Drakwald : Oui, la plupart du temps c’est Marc qui propose des structures de chant, des idées de base, après on retravaille tous à partir de ça. Max bosse sa batterie, Thibaut écrit les paroles et travaille le chant, Bertrand travaille la partie flute, après c’est des arrangements. En ce moment on est dans une phase où on s’enferme et on travaille tous ensemble dans un studio de répétition. On travaille un morceau à fond, on teste des trucs, on voit ce qui va et ce qui ne va pas. On n’est pas trop à travailler chacun de notre côté. On met tout en commun et ça marche bien.

Culturaddict : Quelle est l’ambiance que vous préférez en général ? Grand festival ou concert plus intimiste ?

Drakwald : Eh bien ça dépends. Le festival c’est l’occasion d’attirer plus de monde, et un public qui ne nous connaît pas forcément. Donc c’est intéressant de jouer sur des festivals. Après, les concerts en salle, plus intimistes, on préfère aussi, ça permets d’avoir un contact plus privilégié avec le public. Ce sont 2 choses différentes en fait, qu’on apprécie autant l’une que l’autre. Par exemple, le Hellfest l’année dernière, c’était très stressant, mais les salles relativement vides, c’est encore plus stressant ! On n’a pas fait beaucoup de salles vides, heureusement [rires], mais j’aime les gros évènements, ça nous mets un bon stress. C’est du stress positif.
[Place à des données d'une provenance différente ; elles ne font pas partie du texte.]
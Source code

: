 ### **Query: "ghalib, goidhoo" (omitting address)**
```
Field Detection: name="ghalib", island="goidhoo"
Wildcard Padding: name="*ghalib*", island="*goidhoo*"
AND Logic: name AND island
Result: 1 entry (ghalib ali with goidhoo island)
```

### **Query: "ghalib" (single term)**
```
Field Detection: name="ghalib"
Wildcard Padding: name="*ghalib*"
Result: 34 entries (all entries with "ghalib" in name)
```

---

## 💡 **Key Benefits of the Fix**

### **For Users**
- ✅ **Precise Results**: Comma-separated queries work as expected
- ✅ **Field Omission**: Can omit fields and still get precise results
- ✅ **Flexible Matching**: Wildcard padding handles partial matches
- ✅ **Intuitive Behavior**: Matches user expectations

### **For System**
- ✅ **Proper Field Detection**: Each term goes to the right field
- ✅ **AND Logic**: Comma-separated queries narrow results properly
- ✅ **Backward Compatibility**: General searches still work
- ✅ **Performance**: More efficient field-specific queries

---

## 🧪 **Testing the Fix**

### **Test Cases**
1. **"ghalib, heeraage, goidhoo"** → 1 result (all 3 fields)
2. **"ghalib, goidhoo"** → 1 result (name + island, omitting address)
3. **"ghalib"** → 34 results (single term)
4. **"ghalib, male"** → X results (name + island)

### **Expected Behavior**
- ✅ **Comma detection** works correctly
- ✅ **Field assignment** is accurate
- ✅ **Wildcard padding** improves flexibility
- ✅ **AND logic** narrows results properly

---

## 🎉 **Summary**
Culturaddict : Est-ce qu’il y a des groupes avec qui vous avez préféré tourner ? Ou des envies de tournées avec un groupe ?

Drakwald : Eh bien on a pas mal tournée avec des groupes étrangers, le contact impressionne. Pour eux c’est le quotidien, pour nous c’est un évènement. Si tu veux, on n’a jamais fait de tournée de 15 jours avec un autre groupe. Du coup on n’a pas forcément de gros affects amicaux avec d’autres groupes. Quand tu joues avec un groupe qui est sur la même affiche, t’as jamais le temps de parler. Enfin, si, on avait pu parler avec Stille Volk, un groupe de la scène folk française, on avait eu le temps de parler avec eux, c’était appréciable. Il y a Gorgon aussi, on avait fait quelques dates avec eux. Quand tu as le partage de la langue le contact est plus facile aussi. Avec les groupes étrangers, déjà la culture est différente. Les grands groupes comme Ensiferum, Eluveitie, notre dialogue avec eux se limite à « Bonjour » ; « Au revoir ».
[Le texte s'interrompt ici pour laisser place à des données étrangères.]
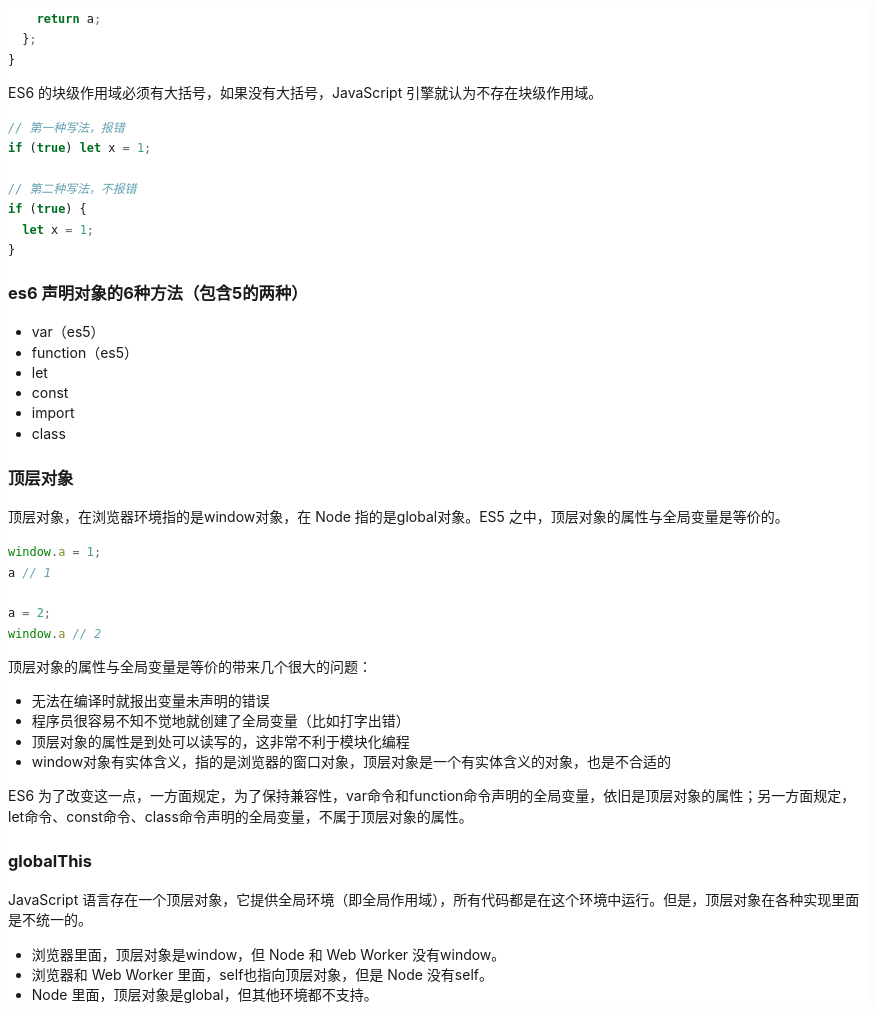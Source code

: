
 ```js
    return a;
  };
}
```

ES6 的块级作用域必须有大括号，如果没有大括号，JavaScript 引擎就认为不存在块级作用域。

```js
// 第一种写法，报错
if (true) let x = 1;

// 第二种写法，不报错
if (true) {
  let x = 1;
}
```

### es6 声明对象的6种方法（包含5的两种）

+ var（es5）
+ function（es5）
+ let
+ const
+ import
+ class

### 顶层对象

顶层对象，在浏览器环境指的是window对象，在 Node 指的是global对象。ES5 之中，顶层对象的属性与全局变量是等价的。

```js
window.a = 1;
a // 1

a = 2;
window.a // 2
```

顶层对象的属性与全局变量是等价的带来几个很大的问题：

+ 无法在编译时就报出变量未声明的错误
+ 程序员很容易不知不觉地就创建了全局变量（比如打字出错）
+ 顶层对象的属性是到处可以读写的，这非常不利于模块化编程
+ window对象有实体含义，指的是浏览器的窗口对象，顶层对象是一个有实体含义的对象，也是不合适的

ES6 为了改变这一点，一方面规定，为了保持兼容性，var命令和function命令声明的全局变量，依旧是顶层对象的属性；另一方面规定，let命令、const命令、class命令声明的全局变量，不属于顶层对象的属性。

### globalThis

JavaScript 语言存在一个顶层对象，它提供全局环境（即全局作用域），所有代码都是在这个环境中运行。但是，顶层对象在各种实现里面是不统一的。

+ 浏览器里面，顶层对象是window，但 Node 和 Web Worker 没有window。
+ 浏览器和 Web Worker 里面，self也指向顶层对象，但是 Node 没有self。
+ Node 里面，顶层对象是global，但其他环境都不支持。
Culturaddict : Un petit mot sur l’avenir ?

Drakwald : Eh bien, en pleine phase de composition sur le nouvel album donc, on essaye de donner le meilleur, avec une évolution de style. On espère pouvoir le sortir au 1er semestre 2020. A côté de ça, on va jouer sur des festivals en août, en Allemagne, en Alsace. Mais on veut principalement se concentrer sur la composition, et ne pas trop s’éparpiller avec trop de concerts.

Culturaddict : Le mot de la fin ?

Drakwald : Si vous nous découvrez via cette interview, n’hésitez pas à aller écouter ce qu’on fait ! Et si vous nous connaissez déjà, on revient très bientôt

Un grand merci à toutes les personnes ayant permis cette rencontre : Drakwald, et le Hellfest également.

Et évidemment, merci à vous de continuer à lire mes interviews ! Je reviens très bientôt avec une interview de VOID, du label Les acteurs de l’ombre.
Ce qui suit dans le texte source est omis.